EXTRACTED ENTRIES Block Start
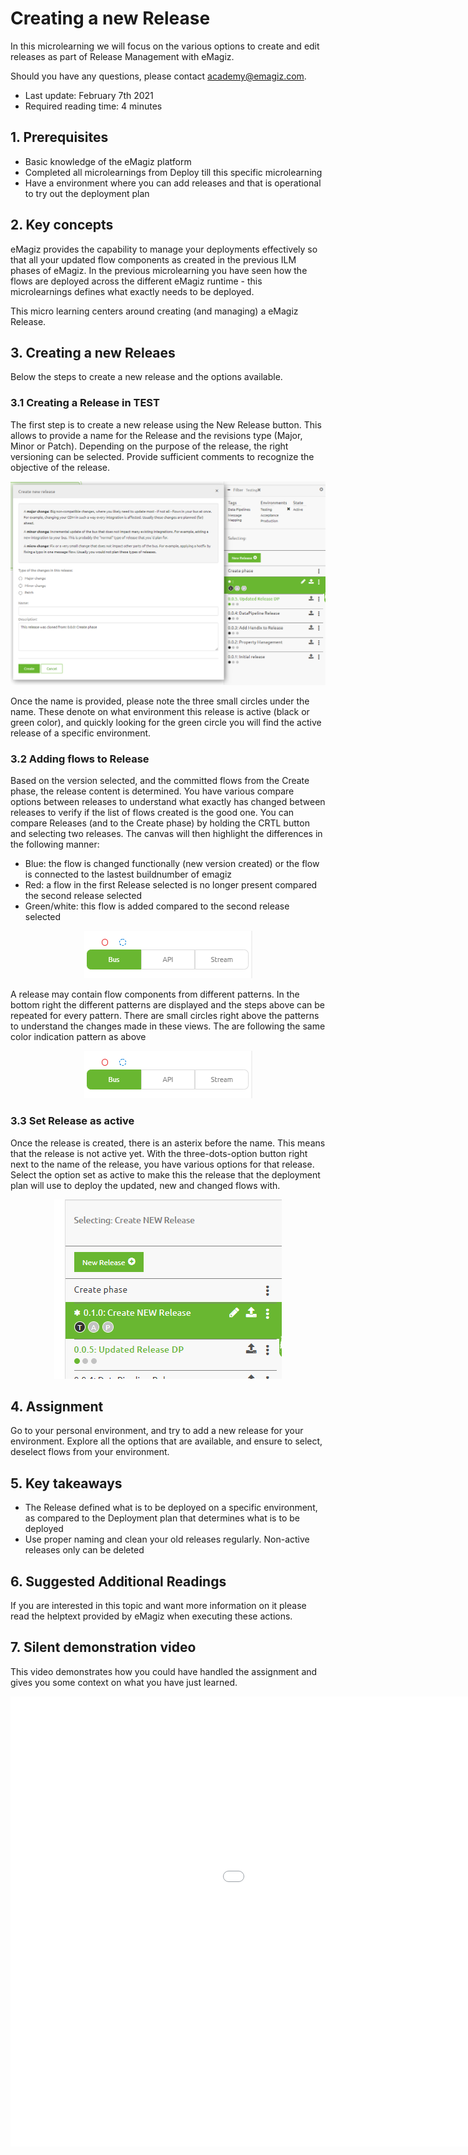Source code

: # Creating a new Release

In this microlearning we will focus on the various options to create and edit releases as part of Release Management with eMagiz.

Should you have any questions, please contact academy@emagiz.com.

- Last update: February 7th 2021
- Required reading time: 4 minutes

## 1. Prerequisites
- Basic knowledge of the eMagiz platform
- Completed all microlearnings from Deploy till this specific microlearning
- Have a environment where you can add releases and that is operational to try out the deployment plan

## 2. Key concepts
eMagiz provides the capability to manage your deployments effectively so that all your updated flow components as created in the previous ILM phases of eMagiz. In the previous microlearning you have seen how the flows are deployed across the different eMagiz runtime - this microlearnings defines what exactly needs to be deployed. 

This micro learning centers around creating (and managing) a eMagiz Release.

## 3. Creating a new Releaes

Below the steps to create a new release and the options available.

### 3.1 Creating a Release in TEST
The first step is to create a new release using the New Release button. This allows to provide a name for the Release and the revisions type (Major, Minor or Patch). Depending on the purpose of the release, the right versioning can be selected. Provide sufficient comments to recognize the objective of the release.

<p align="center"><img src="../../img/microlearning/crashcourse-platform-deploy-create-new-release-pic1.png"></p>

Once the name is provided, please note the three small circles under the name. These denote on what environment this release is active (black or green color), and quickly looking for the green circle you will find the active release of a specific environment.

### 3.2 Adding flows to Release
Based on the version selected, and the committed flows from the Create phase, the release content is determined. You have various compare options between releases to understand what exactly has changed between releases to verify if the list of flows created is the good one. You can compare Releases (and to the Create phase) by holding the CRTL button and selecting two releases. The canvas will then highlight the differences in the following manner:

- Blue: the flow is changed functionally (new version created) or the flow is connected to the lastest buildnumber of emagiz
- Red: a flow in the first Release selected is no longer present compared the second release selected
- Green/white: this flow is added compared to the second release selected
  
<p align="center"><img src="../../img/microlearning/crashcourse-platform-deploy-create-new-release-pic4.png"></p>

A release may contain flow components from different patterns. In the bottom right the different patterns are displayed and the steps above can be repeated for every pattern. There are small circles right above the patterns to understand the changes made in these views. The are following the same color indication pattern as above 

<p align="center"><img src="../../img/microlearning/crashcourse-platform-deploy-create-new-release-pic4.png"></p>

### 3.3 Set Release as active
Once the release is created, there is an asterix before the name. This means that the release is not active yet. With the three-dots-option button right next to the name of the release, you have various options for that release. Select the option set as active to make this the release that the deployment plan will use to deploy the updated, new and changed flows with. 

<p align="center"><img src="../../img/microlearning/crashcourse-platform-deploy-create-new-release-pic2.png"></p>


## 4. Assignment

Go to your personal environment, and try to add a new release for your environment. Explore all the options that are available, and ensure to select, deselect flows from your environment.  

## 5. Key takeaways

- The Release defined what is to be deployed on a specific environment, as compared to the Deployment plan that determines what is to be deployed
- Use proper naming and clean your old releases regularly. Non-active releases only can be deleted

## 6. Suggested Additional Readings

If you are interested in this topic and want more information on it please read the helptext provided by eMagiz when executing these actions.

## 7. Silent demonstration video

This video demonstrates how you could have handled the assignment and gives you some context on what you have just learned.

<iframe width="1280" height="720" src="../../vid/microlearning/crashcourse-platform-deploy-create-new-release.mp4" frameborder="0" allow="accelerometer; autoplay; clipboard-write; encrypted-media; gyroscope; picture-in-picture" allowfullscreen></iframe>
EXTRACTED ENTRIES Block End
All that is wanted is a faithful reproduction of the line above with "- Required reading time: 4 minutes", the line with "- Blue: the", and every line in between.

# ANSWER BOX:
- Required reading time: 4 minutes

## 1. Prerequisites
- Basic knowledge of the eMagiz platform
- Completed all microlearnings from Deploy till this specific microlearning
- Have a environment where you can add releases and that is operational to try out the deployment plan

## 2. Key concepts
eMagiz provides the capability to manage your deployments effectively so that all your updated flow components as created in the previous ILM phases of eMagiz. In the previous microlearning you have seen how the flows are deployed across the different eMagiz runtime - this microlearnings defines what exactly needs to be deployed. 

This micro learning centers around creating (and managing) a eMagiz Release.

## 3. Creating a new Releaes

Below the steps to create a new release and the options available.

### 3.1 Creating a Release in TEST
The first step is to create a new release using the New Release button. This allows to provide a name for the Release and the revisions type (Major, Minor or Patch). Depending on the purpose of the release, the right versioning can be selected. Provide sufficient comments to recognize the objective of the release.

<p align="center"><img src="../../img/microlearning/crashcourse-platform-deploy-create-new-release-pic1.png"></p>

Once the name is provided, please note the three small circles under the name. These denote on what environment this release is active (black or green color), and quickly looking for the green circle you will find the active release of a specific environment.

### 3.2 Adding flows to Release
Based on the version selected, and the committed flows from the Create phase, the release content is determined. You have various compare options between releases to understand what exactly has changed between releases to verify if the list of flows created is the good one. You can compare Releases (and to the Create phase) by holding the CRTL button and selecting two releases. The canvas will then highlight the differences in the following manner:

- Blue: the flow is changed functionally (new version created) or the flow is connected to the lastest buildnumber of emagiz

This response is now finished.